→ What you should do
From first line to last, give the material again unchanged.
▽
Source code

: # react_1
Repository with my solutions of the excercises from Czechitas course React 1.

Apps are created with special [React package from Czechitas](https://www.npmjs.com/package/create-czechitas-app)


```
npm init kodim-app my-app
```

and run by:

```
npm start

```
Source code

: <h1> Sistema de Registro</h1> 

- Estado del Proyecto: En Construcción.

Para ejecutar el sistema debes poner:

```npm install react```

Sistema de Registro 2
△
→ Answer to the exercise
Source code

: # react_1
Repository with my solutions of the excercises from Czechitas course React 1.

Apps are created with special [React package from Czechitas](https://www.npmjs.com/package/create-czechitas-app)


```
npm init kodim-app my-app
```

and run by:

```
npm start

```
Source code

: <h1> Sistema de Registro</h1> 

- Estado del Proyecto: En Construcción.

Para ejecutar el sistema debes poner:

```npm install react```

Sistema de Registro 2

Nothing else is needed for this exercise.